Crypto traders are pointing to a strong opening for SpaceX’s long-awaited IPO, but the signal is less euphoric than it looks. Perpetual futures tied to the company are pricing in a first-day pop, not a runaway rally.
The SpaceX pre-IPO perpetual contract is trading around $162 on Hyperliquid, about 20% above the fixed IPO price of $135 per share. That is well below the peak above $220 seen shortly after the contract launched in May.
What the market is signaling
Musk’s rocket company is reportedly four times oversubscribed, suggesting demand is running far ahead of the shares available in the offering. SpaceX is set to begin trading Friday on Nasdaq at a valuation of $1.77 trillion.
If that valuation holds, the company would become the seventh-largest public company in the United States and would move ahead of Tesla, which has a market capitalization of roughly $1.6 trillion.
Eric Chen, co-founder and CEO of Injective Labs, told www.cnbc.com that the perpetuals on Hyperliquid point to real interest, but not extreme optimism. “Perpetuals on Hyperliquid suggest there’s interest in the SpaceX IPO, but it’s far from euphoric,” Chen said.
Why the signal matters, and why it can mislead
Perpetual futures, or “perps,” let traders speculate on an asset’s price without expiration and with leverage, without ever owning the underlying asset. They are especially popular in crypto trading and account for more than 70% of all volume on centralized global crypto exchanges, according to CoinGecko.

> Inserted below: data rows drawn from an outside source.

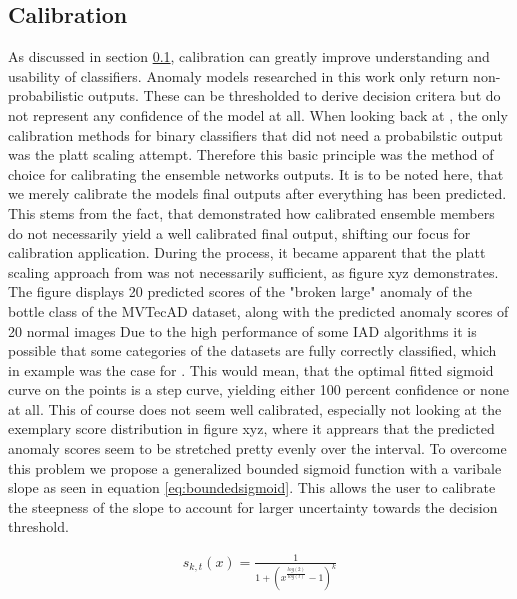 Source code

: \subsection{Calibration}
\label{sec:Calibration}

As discussed in section \ref{sec:Calibration}, calibration can greatly improve understanding and usability of classifiers. Anomaly models researched in this work only return non-probabilistic 
outputs. These can be thresholded to derive decision critera but do not represent any confidence of the model at all. When looking back at \cite{Guo_2017_tempscalingetc}, the only calibration 
methods for binary classifiers that did not need a probabilstic output was the platt scaling attempt. Therefore this basic principle was the method of choice for calibrating the ensemble networks 
outputs. It is to be noted here, that we merely calibrate the models final outputs after everything has been predicted. This stems from the fact, that \cite{Wu_2021_shouldbecalibrated} demonstrated 
how calibrated ensemble members do not necessarily yield a well calibrated final output, shifting our focus for calibration application. During the process, it became apparent that the platt 
scaling approach from \cite{Guo_2017_tempscalingetc} was not necessarily sufficient, as figure xyz demonstrates. The figure displays 20 predicted scores of the "broken large" anomaly of the bottle class of the MVTecAD dataset, 
along with the predicted anomaly scores of 20 normal images Due to the high performance of some IAD algorithms it is possible that some categories 
of the datasets are fully correctly classified, which in example was the case for . This would mean, that the optimal fitted sigmoid curve on the points 
is a step curve, yielding either 100 percent confidence or none at all. This of course does not seem well calibrated, especially not looking at the exemplary score distribution in figure xyz, where it 
apprears that the predicted anomaly scores seem to be stretched pretty evenly over the interval. To overcome this problem 
we propose a generalized bounded sigmoid function with a varibale slope \cite{bounded_sigmoid} as seen in equation \ref{eq:boundedsigmoid}. This allows the user to calibrate the steepness of the slope to account for larger uncertainty 
towards the decision threshold.

\begin{equation}
    \label{eq:boundedsigmoid}
    \begin{split}
        s_{k, t}(x) = \frac{1}{1 + (x^{\frac{log(2)}{log(t)}} - 1)^{k}}
    \end{split}
\end{equation}

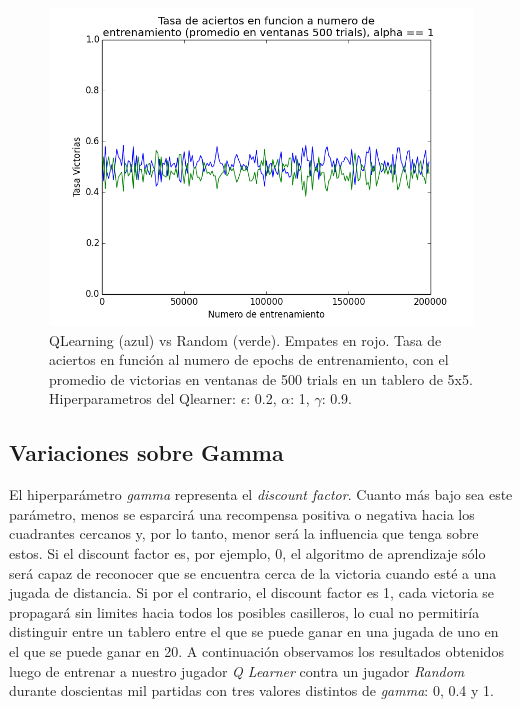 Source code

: \documentclass[10pt,a4paper]{article}
\begin{document}
\begin{figure}[H]
\centering
\includegraphics[scale=0.5]{images/q_vs_random_alpha_1_200_v2.png}
\caption{QLearning (azul) vs Random (verde). Empates en rojo. Tasa de aciertos en función al numero de epochs de entrenamiento, con el promedio de victorias en ventanas de 500 trials en un tablero de 5x5. Hiperparametros del Qlearner: $\epsilon$: 0.2, $\alpha$: 1, $\gamma$: 0.9.}
\end{figure}

\subsection{Variaciones sobre Gamma}

El hiperparámetro \textit{gamma} representa el \textit{discount factor}. Cuanto más bajo sea este parámetro, menos se esparcirá una recompensa positiva o negativa hacia los cuadrantes cercanos y, por lo tanto, menor será la influencia que tenga sobre estos. Si el discount factor es, por ejemplo, 0, el algoritmo de aprendizaje sólo será capaz de reconocer que se encuentra cerca de la victoria cuando esté a una jugada de distancia. Si por el contrario, el discount factor es 1, cada victoria se propagará sin limites hacia todos los posibles casilleros, lo cual no permitiría distinguir entre un tablero entre el que se puede ganar en una jugada de uno en el que se puede ganar en 20. A continuación observamos los resultados obtenidos luego de entrenar a nuestro jugador \textit{Q Learner} contra un jugador \textit{Random} durante doscientas mil partidas con tres valores distintos de \emph{gamma}: 0, 0.4 y 1.\\
\end{document}
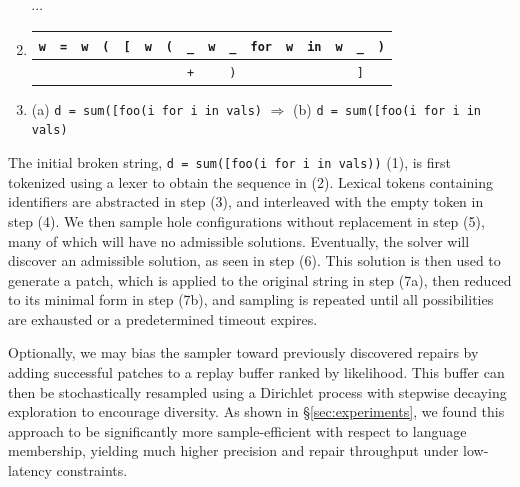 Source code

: \documentclass[sigplan,review,anonymous,acmsmall]{acmart}\settopmatter{printfolios=false,printccs=false,printacmref=false}
\begin{document}
\begin{enumerate}
\begin{tabular}{|||c|||c|||c|||c|||c|||c|||c|||c|||c|||c|||c|||c|||c|||c|||c|||}
  \end{tabular}\\$\cdots$
  \item \begin{tabular}{|||c|||c|||c|||c|||c|||c|||c||c|c|||c|||c|||c|||c|||c|||c|||c|||}
          \hline
          \texttt{w} & \texttt{=} & \texttt{w} & \texttt{(} & \texttt{[} & \texttt{w} & \texttt{(} & \cellcolor{black!15}\texttt{\_} &  \texttt{w} & \cellcolor{black!15}\texttt{\_} & \texttt{for} & \texttt{w} & \texttt{in} & \texttt{w} & \cellcolor{black!15}\texttt{\_} & \texttt{)} \\\hline
          & & & & & & & \cellcolor{green!25}\texttt{+} & & \cellcolor{orange!25}\texttt{)} & & & & & \cellcolor{orange!25}\texttt{]} & \\\hline
  \end{tabular}
  \item (a) \texttt{d = sum([foo(\hlgreen{+}i\hlorange{)} for i in vals\hlorange{]})} $\Longrightarrow$ (b) \texttt{d = sum([foo(i\hlorange{)} for i in vals\hlorange{]})}
\end{enumerate}

The initial broken string, \texttt{d = sum([foo(i\err{]} for i in vals))} (1), is first tokenized using a lexer to obtain the sequence in (2). Lexical tokens containing identifiers are abstracted in step (3), and interleaved with the empty token in step (4). We then sample hole configurations without replacement in step (5), many of which will have no admissible solutions. Eventually, the solver will discover an admissible solution, as seen in step (6). This solution is then used to generate a patch, which is applied to the original string in step (7a), then reduced to its minimal form in step (7b), and sampling is repeated until all possibilities are exhausted or a predetermined timeout expires.

Optionally, we may bias the sampler toward previously discovered repairs by adding successful patches to a replay buffer ranked by likelihood. This buffer can then be stochastically resampled using a Dirichlet process with stepwise decaying exploration to encourage diversity. As shown in \S\ref{sec:experiments}, we found this approach to be significantly more sample-efficient with respect to language membership, yielding much higher precision and repair throughput under low-latency constraints.
\end{document}
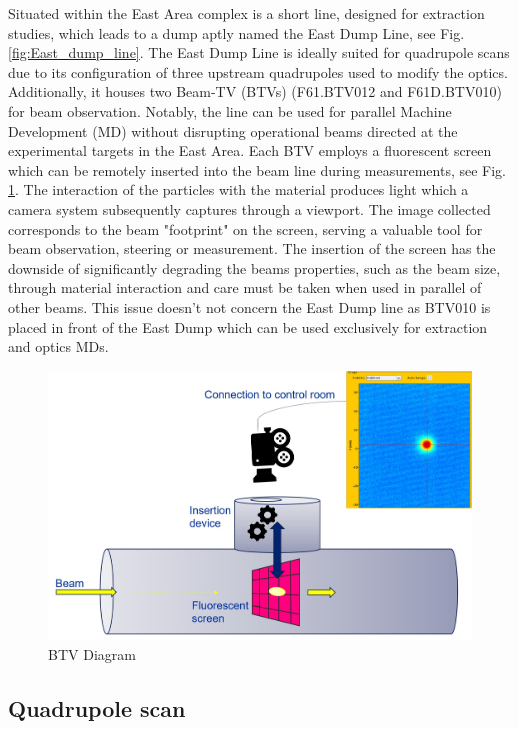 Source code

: Situated within the East Area complex is a short line, designed for extraction studies, which leads to a dump aptly named the East Dump Line, see Fig. \ref{fig:East_dump_line}. The East Dump Line is ideally suited for quadrupole scans due to its configuration of three upstream quadrupoles used to modify the optics. Additionally, it houses two Beam-TV (BTVs) (F61.BTV012 and F61D.BTV010) for beam observation. Notably, the line can be used for parallel Machine Development (MD) without disrupting operational beams directed at the experimental targets in the East Area. Each BTV employs a fluorescent screen which can be remotely inserted into the beam line during measurements, see Fig. \ref{fig:btv_diagram}. The interaction of the particles with the material produces light which a camera system subsequently captures through a viewport. The image collected corresponds to the beam "footprint" on the screen, serving a valuable tool for beam observation, steering or measurement. The insertion of the screen has the downside of significantly degrading the beams properties, such as the beam size, through material interaction and care must be taken when used in parallel of other beams. This issue doesn't not concern the East Dump line as BTV010 is placed in front of the East Dump which can be used exclusively for extraction and optics MDs.

\begin{figure}[htbp]
\centering
\includegraphics[width=0.7\linewidth]{03_Empirical_Measurements/images/BTV_diagram.jpg}
\caption{BTV Diagram}
\label{fig:btv_diagram}
\end{figure}

\subsection{Quadrupole scan}
\label{Quadrupole Scan}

Chen said these markets are mostly driven by very active, risk-tolerant traders, so they can offer a useful clue without predicting the broader market response. He added that the risk is the most optimistic participants still are not pricing in a massive premium, which raises questions about how durable demand will be once real liquidity and price discovery begin.
The slide in the SpaceX perp has also come as crypto prices have weakened more broadly. Bitcoin and ether are down 20% and 23%, respectively, from when the contract launched on May 18.
That leaves SpaceX heading into its market debut with strong attention, clear demand, and a derivatives market that still looks measured rather than wildly bullish.